Copy each line from the listing below where the word "then" shows up.

Supplied records ->

*** Block opens ***

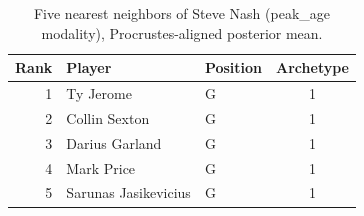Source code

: \begin{table}[htbp]
  \centering\small
  \begin{tabular}{rllc}
    \toprule
    Rank & Player & Position & Archetype \\
    \midrule
    1 & Ty Jerome & G & 1 \\
    2 & Collin Sexton & G & 1 \\
    3 & Darius Garland & G & 1 \\
    4 & Mark Price & G & 1 \\
    5 & Sarunas Jasikevicius & G & 1 \\
    \bottomrule
  \end{tabular}
  \caption{Five nearest neighbors of Steve Nash (peak_age modality), Procrustes-aligned posterior mean.}
  \label{tab:Steve_Nash_neighbors_peak_age}
\end{table}

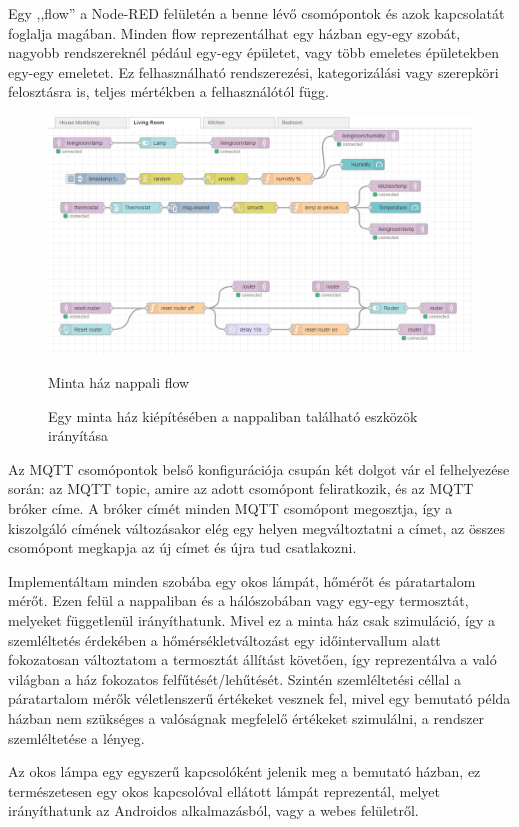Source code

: \documentclass[
]{thesis-ekf}
\theoremstyle{definition}
\theoremstyle{remark}
\begin{document}
Egy ,,flow'' a Node-RED felületén a benne lévő csomópontok és azok kapcsolatát foglalja magában. 
Minden flow reprezentálhat egy házban egy-egy szobát, nagyobb rendszereknél pédául egy-egy épületet, vagy több emeletes épületekben egy-egy emeletet.
Ez felhasználható rendszerezési, kategorizálási vagy szerepköri felosztásra is, teljes mértékben a felhasználótól függ.

\begin{figure}[h]
	\includegraphics[width=1\textwidth]{images/flow.png}
	\caption{Minta ház nappali flow}
	\caption{Egy minta ház kiépítésében a nappaliban található eszközök irányítása}
\end{figure}

Az MQTT csomópontok belső konfigurációja csupán két dolgot vár el felhelyezése során: az MQTT topic, amire az adott csomópont feliratkozik, és az MQTT bróker címe. A bróker címét minden MQTT csomópont megosztja, így a kiszolgáló címének változásakor
elég egy helyen megváltoztatni a címet, az összes csomópont megkapja az új címet és újra tud csatlakozni.

Implementáltam minden szobába egy okos lámpát, hőmérőt és páratartalom mérőt. Ezen felül a nappaliban és a hálószobában vagy egy-egy termosztát, melyeket függetlenül irányíthatunk. Mivel ez a minta ház csak szimuláció, így a szemléltetés érdekében
a hőmérsékletváltozást egy időintervallum alatt fokozatosan változtatom a termosztát állítást követően, így reprezentálva a való világban a ház fokozatos felfűtését/lehűtését. Szintén szemléltetési céllal a páratartalom mérők
véletlenszerű értékeket vesznek fel, mivel egy bemutató példa házban nem szükséges a valóságnak megfelelő értékeket szimulálni, a rendszer szemléltetése a lényeg.

Az okos lámpa egy egyszerű kapcsolóként jelenik meg a bemutató házban, ez természetesen egy okos kapcsolóval ellátott lámpát reprezentál, melyet irányíthatunk az Androidos alkalmazásból, vagy a webes felületről.
\end{document}
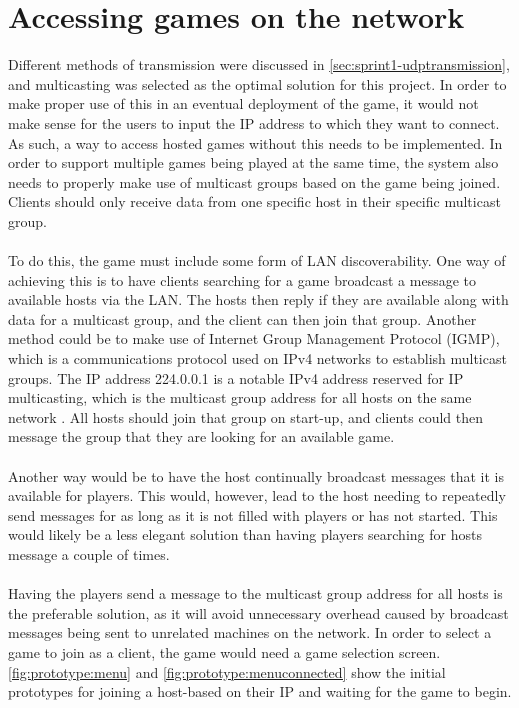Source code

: \section{Accessing games on the network}
Different methods of transmission were discussed in \autoref{sec:sprint1-udptransmission}, and multicasting was selected as the optimal solution for this project.
In order to make proper use of this in an eventual deployment of the game, it would not make sense for the users to input the IP address to which they want to connect.
As such, a way to access hosted games without this needs to be implemented.
In order to support multiple games being played at the same time, the system also needs to properly make use of multicast groups based on the game being joined.
Clients should only receive data from one specific host in their specific multicast group.
\\\\
To do this, the game must include some form of LAN discoverability.
One way of achieving this is to have clients searching for a game broadcast a message to available hosts via the LAN.
The hosts then reply if they are available along with data for a multicast group, and the client can then join that group.
Another method could be to make use of Internet Group Management Protocol (IGMP), which is a communications protocol used on IPv4 networks to establish multicast groups.
The IP address 224.0.0.1 is a notable IPv4 address reserved for IP multicasting, which is the multicast group address for all hosts on the same network \cite{ipv4multicastaddresses}.
All hosts should join that group on start-up, and clients could then message the group that they are looking for an available game.
\\\\
Another way would be to have the host continually broadcast messages that it is available for players.
This would, however, lead to the host needing to repeatedly send messages for as long as it is not filled with players or has not started.
This would likely be a less elegant solution than having players searching for hosts message a couple of times.
\\\\
Having the players send a message to the multicast group address for all hosts is the preferable solution, as it will avoid unnecessary overhead caused by broadcast messages being sent to unrelated machines on the network.
In order to select a game to join as a client, the game would need a game selection screen.
\autoref{fig:prototype:menu} and \autoref{fig:prototype:menuconnected} show the initial prototypes for joining a host-based on their IP and waiting for the game to begin.
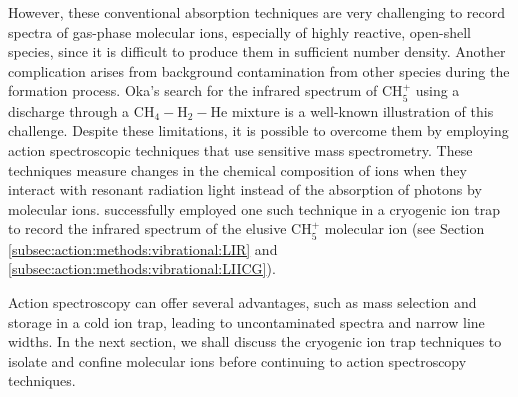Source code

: However, these conventional absorption techniques are very challenging to
record spectra of gas-phase molecular ions, especially of highly reactive,
open-shell species, since it is difficult to produce them in sufficient
number density. Another complication arises from background contamination from
other species during the formation process. Oka's \cite{oka_taming_2015} search
for the infrared spectrum of CH$_5^+$ using a discharge through a
CH$_4-$H$_2-$He mixture is a well-known illustration of this challenge.
Despite these limitations, it is possible to overcome them by employing action spectroscopic 
techniques that use sensitive mass spectrometry.
These techniques measure changes in the chemical composition of ions when they interact with resonant radiation 
light instead of the absorption of photons by molecular ions.
\citet{asvany_understanding_2005} successfully employed one such technique in a
cryogenic ion trap to record the infrared spectrum of the elusive CH$_5^+$
molecular ion (see Section \ref{subsec:action:methods:vibrational:LIR} and
\ref{subsec:action:methods:vibrational:LIICG}).

Action spectroscopy can offer several advantages, such as mass selection and
storage in a cold ion trap, leading to uncontaminated spectra and narrow line
widths. In the next section, we shall discuss the cryogenic ion trap techniques
to isolate and confine molecular ions before continuing to action spectroscopy
techniques.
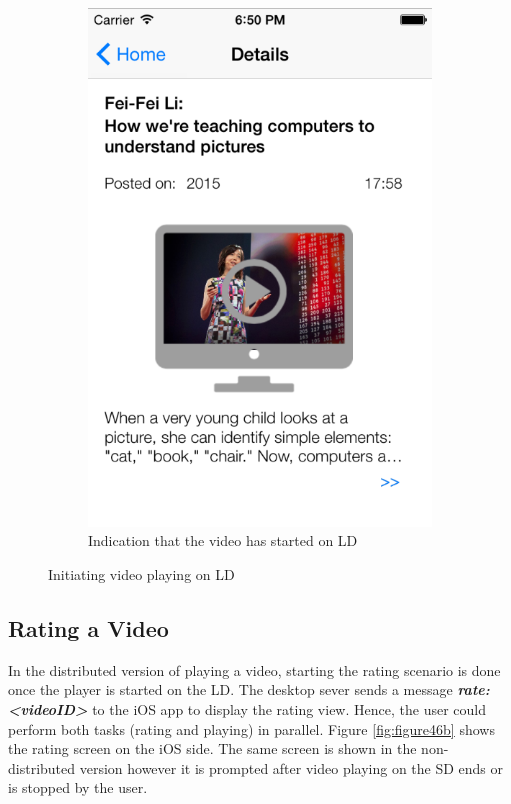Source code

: \begin{figure}[!htpb]
\begin{subfigure}[b]{0.3\textwidth}
        \includegraphics[width=\textwidth]{figures/playSDc}
        \caption{Indication that the video has started on LD}
        \label{fig:figure45c}
    \end{subfigure}
    \caption{Initiating video playing on LD}\label{fig:figure45}
\end{figure} 
\subsection{Rating a Video}
In the distributed version of playing a video, starting the rating scenario is done once the player is started on the LD. The desktop sever sends a message \textbf{\textit{rate:<videoID>}} to the iOS app to display the rating view. Hence, the user could perform both tasks (rating and playing) in parallel. Figure \ref{fig:figure46b} shows the rating screen on the iOS side.
The same screen is shown in the non-distributed version however it is prompted after video playing on the SD ends or is stopped by the user.

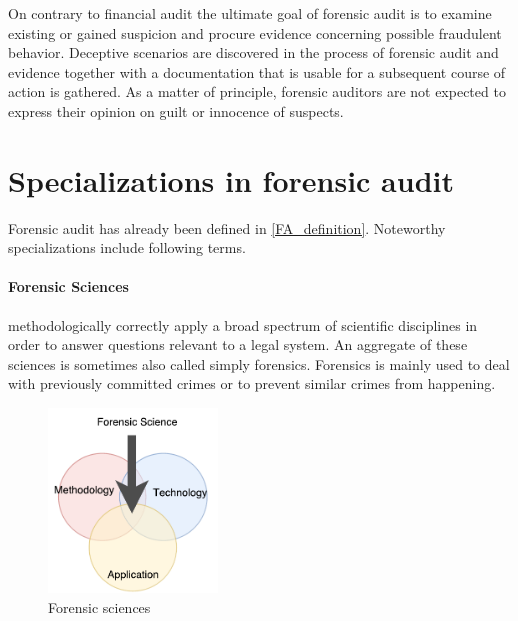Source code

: On contrary to financial audit the ultimate goal of forensic audit is to examine existing or gained suspicion and procure evidence concerning possible fraudulent behavior. Deceptive scenarios are discovered in the process of forensic audit and evidence together with a documentation that is usable for a subsequent course of action is gathered. As a matter of principle, forensic auditors are not expected to express their opinion on guilt or innocence of suspects.


\section{Specializations in forensic audit}
Forensic audit has already been defined in \ref{FA_definition}. Noteworthy specializations include following terms.%


\paragraph{Forensic Sciences} methodologically correctly apply a broad spectrum of scientific disciplines in order to answer questions relevant to a legal system. \cite{kyfranke} An aggregate of these sciences is sometimes also called simply forensics. Forensics is mainly used to deal with previously committed crimes or to prevent similar crimes from happening.


\begin{figure}[h]
	\begin{center} 
	\includegraphics[width=0.4\textwidth]{img/forensic_science.pdf}
	\end{center}
	\caption{Forensic sciences}
\end{figure}

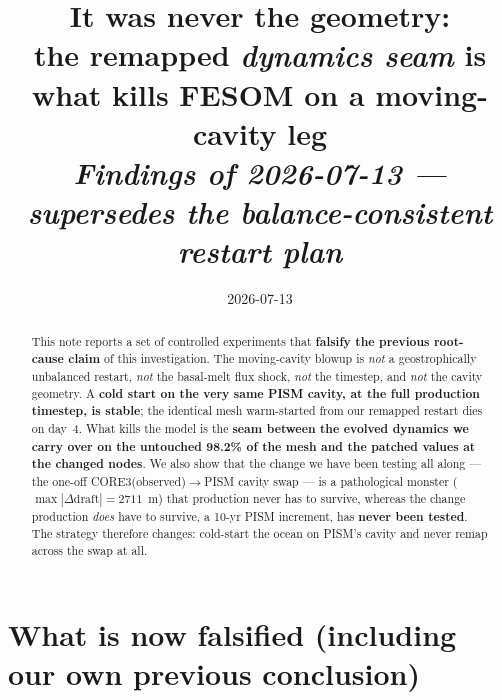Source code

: \documentclass[11pt,a4paper]{article}
\title{\vspace{-1.5em}\textbf{It was never the geometry:}\\[0.2em]
       \large the remapped \emph{dynamics seam} is what kills FESOM on a moving-cavity leg\\[0.3em]
       \normalsize\textit{Findings of 2026-07-13 --- supersedes the balance-consistent restart plan}}
\author{}
\date{2026-07-13}
\begin{document}
\maketitle
\vspace{-2em}

\begin{center}\end{center}

\begin{abstract}
\noindent
This note reports a set of controlled experiments that \textbf{falsify the previous root-cause
claim} of this investigation. The moving-cavity blowup is \emph{not} a geostrophically
unbalanced restart, \emph{not} the basal-melt flux shock, \emph{not} the timestep, and
\emph{not} the cavity geometry. A \textbf{cold start on the very same PISM cavity, at the full
production timestep, is stable}; the identical mesh warm-started from our remapped restart dies
on day~4. What kills the model is the \textbf{seam between the evolved dynamics we carry over
on the untouched 98.2\% of the mesh and the patched values at the changed nodes}. We also show
that the change we have been testing all along --- the one-off CORE3(observed)$\to$PISM cavity
swap --- is a pathological monster ($\max|\Delta\mathrm{draft}| = 2711$~m) that production never
has to survive, whereas the change production \emph{does} have to survive, a 10-yr PISM
increment, has \textbf{never been tested}. The strategy therefore changes: cold-start the ocean
on PISM's cavity and never remap across the swap at all.
\end{abstract}

\section{What is now falsified (including our own previous conclusion)}
\end{document}
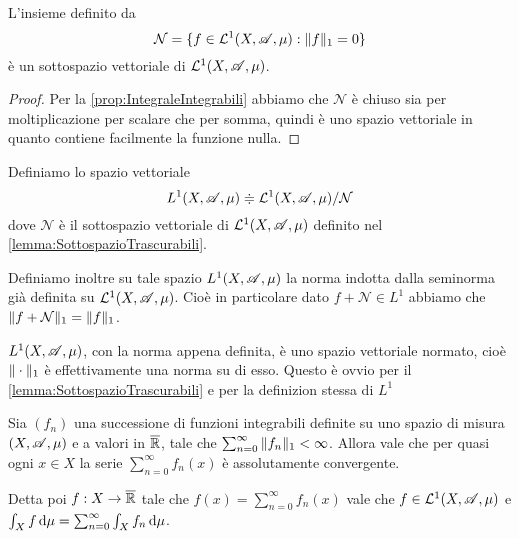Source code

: \begin{lemma}\label{lemma:SottospazioTrascurabili}
	L'insieme definito da
	\begin{equation*}
		\mathcal{N}=\{ f\in\mathcal L^1(X,\mathscr A,\mu) : \Vert f\Vert_1=0\}
	\end{equation*}
	è un sottospazio vettoriale di $\mathcal L^1(X,\mathscr A,\mu)$.
\end{lemma}
\begin{proof}
	Per la \cref{prop:IntegraleIntegrabili} abbiamo che $\mathcal{N}$ è chiuso sia per moltiplicazione per scalare che per somma, quindi è uno spazio vettoriale in quanto contiene facilmente la funzione nulla.
\end{proof}

\begin{definition}
	Definiamo lo spazio vettoriale
	\begin{equation*}
		L^1(X,\mathscr A,\mu)\doteqdot \mathcal L^1(X,\mathscr A,\mu)/\mathcal{N}
	\end{equation*}
	dove $\mathcal{N}$ è il sottospazio vettoriale di $\mathcal L^1(X,\mathscr A,\mu)$ definito nel \cref{lemma:SottospazioTrascurabili}.
	
	Definiamo inoltre su tale spazio $L^1(X,\mathscr A,\mu)$ la norma indotta dalla seminorma già definita su $\mathcal L^1(X,\mathscr A,\mu)$. Cioè in particolare dato $f+\mathcal{N}\in L^1$ abbiamo che $\Vert f+\mathcal{N}\Vert_1=\Vert f\Vert_1$.
\end{definition}

\begin{remark}
	$L^1(X,\mathscr A,\mu)$, con la norma appena definita, è uno spazio vettoriale normato, cioè $\Vert \cdot\Vert_1$ è effettivamente una norma su di esso. Questo è ovvio per il \cref{lemma:SottospazioTrascurabili} e per la definizion stessa di $L^1$
\end{remark}


\begin{theorem}\label{thm:IntegrazionePerSerie}
	Sia $(f_n)$ una successione di funzioni integrabili definite su uno spazio di misura $(X,\mathscr A,\mu)$ e a valori in $\overline{\mathbb R}$, tale che $\sum_{n=0}^{\infty}\Vert f_n\Vert_1<\infty$. Allora vale che per quasi ogni $x\in X$ la serie $\sum_{n=0}^\infty f_n(x)$ è assolutamente convergente. 
	
	Detta poi $f:X\to\overline{\mathbb R}$ tale che $f(x)=\sum_{n=0}^\infty f_n(x)$ vale che $f\in \mathcal L^1(X,\mathscr A,\mu)$ e $\int_X f\,\mathrm d\mu=\sum_{n=0}^\infty \int_X f_n\,\mathrm d\mu$.
\end{theorem}

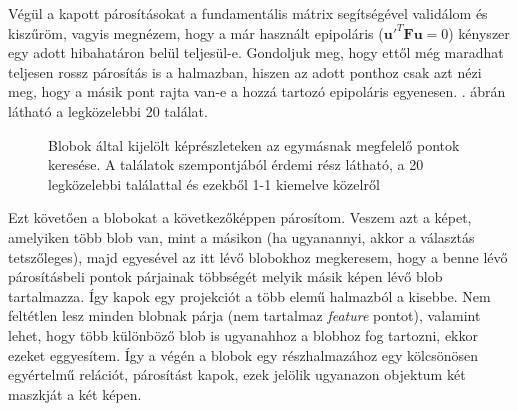 Végül a kapott párosításokat a fundamentális mátrix segítségével validálom és kiszűröm, vagyis megnézem, hogy a már használt epipoláris ($\mathbf{u}'^T \mathbf{F} \mathbf{u} = 0$) kényszer egy adott hibahatáron belül teljesül-e. Gondoljuk meg, hogy ettől még maradhat teljesen rossz párosítás is a halmazban, hiszen az adott ponthoz csak azt nézi meg, hogy a másik pont rajta van-e a hozzá tartozó epipoláris egyenesen. . ábrán látható a legközelebbi 20 találat. 

\begin{figure}[tbh]
\centering


\caption{Blobok által kijelölt képrészleteken az egymásnak megfelelő pontok keresése. A találatok szempontjából érdemi rész látható, a 20 legközelebbi találattal és ezekből 1-1 kiemelve közelről \label{fig:multi-obj-matches}}
\end{figure}

Ezt követően a blobokat a következőképpen párosítom. Veszem azt a képet, amelyiken több blob van, mint a másikon (ha ugyanannyi, akkor a választás tetszőleges), majd egyesével az itt lévő blobokhoz megkeresem, hogy a benne lévő párosításbeli pontok párjainak többségét melyik másik képen lévő blob tartalmazza. Így kapok egy projekciót a több elemű halmazból a kisebbe. Nem feltétlen lesz minden blobnak párja (nem tartalmaz \textit{feature} pontot), valamint lehet, hogy több különböző blob is ugyanahhoz a blobhoz fog tartozni, ekkor ezeket eggyesítem. Így a végén a blobok egy részhalmazához egy kölcsönösen egyértelmű relációt, párosítást kapok, ezek jelölik ugyanazon objektum két maszkját a két képen. %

*** Block closes ***

Output of the exercise ->
The hosts then reply if they are available along with data for a multicast group, and the client can then join that group.
All hosts should join that group on start-up, and clients could then message the group that they are looking for an available game.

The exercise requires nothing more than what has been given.